December 16, 2018

Sudanese President Omar al-Bashir visits Syria - on a Russian Air Force jet

Syrian President Bashar al-Asad and Sudanese President Omar al-Bashir
at Damascus International Airport

With his arrival at Damascus International Airport today, Sudan's President Omar al-Bashir ('Umar al-Bashir - عمر حسن أحمد البشير - becomes the first Arab leader to visit Syria since the outbreak of the civil war in March 2011.

It is interesting that al-Bashir is the first Arab leader to visit - the Sudanese president is under indictment by the International Criminal Court (ICC); warrants have been issued for his arrest. The charges include genocide, crimes against humanity, and war crimes in Darfur. The charges are opposed by the African Union, the League of Arab States, the Non-Aligned Movement, and the governments of Russia and China.
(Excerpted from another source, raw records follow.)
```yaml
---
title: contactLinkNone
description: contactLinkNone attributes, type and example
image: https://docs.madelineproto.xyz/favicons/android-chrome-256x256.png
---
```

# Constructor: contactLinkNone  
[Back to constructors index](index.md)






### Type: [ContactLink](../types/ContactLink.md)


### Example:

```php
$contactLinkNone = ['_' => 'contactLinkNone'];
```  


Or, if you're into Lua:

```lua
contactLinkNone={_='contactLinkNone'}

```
The irony of the visit by an indicted war criminal was not lost on some observers. Hillel Neuer, Executive Director of United Nations Watch quipped, "Always nice when a president wanted for genocide visits with a president committing genocide. Sudan sits on the UN committee overseeing human rights [nongovernmental organizations]; Syria holds leadership position on UN decolonization committee that fights 'subjugation of peoples.'"

I draw your attention to the photograph (above) of the two presidents at the airport. Note the color pattern on the jet used to transport al-Bashir from Khartoum to Damascus - it is the official livery of the BBC России (Russian Air Force), as noted on the tail of the aircraft.

The Russians dispatched this TU-154M (RA-85155) VIP transport aircraft from Moscow to Khartoum (via the Russian air base at Humaymim, south of the Syrian port city of Latakia) to pick up al-Bashir, fly him to Damascus, wait for him to have his meetings with Syrian officials, including President Bashar al-Asad, then return him to Khartoum.

This fits in with Russian President Vladimir Putin's attempts to increase Russian influence in the Middle East and Africa. Putin and al-Bashir have met on at least two occasions in the last year to discuss continued and increased cooperation. Russia is the major supplier of arms to the Khartoum government. On both of those occasions, like today, Putin sent a Russian Air Force jet to ensure al-Bashir's safety while traveling out of Sudan, keeping him out of reach of the ICC.

The visit of an indicted war criminal does raise the question: Will Bashar al-Asad be held accountable for his war crimes?

On a lighter note, let's not feel sorry for the Russian pilots and crew tasked with this long VIP transportation mission. The weather in Moscow today was 5 degrees Fahrenheit and snowing. Damascus was party cloudy and 60 degrees, while Khartoum was sunny and 90 degrees.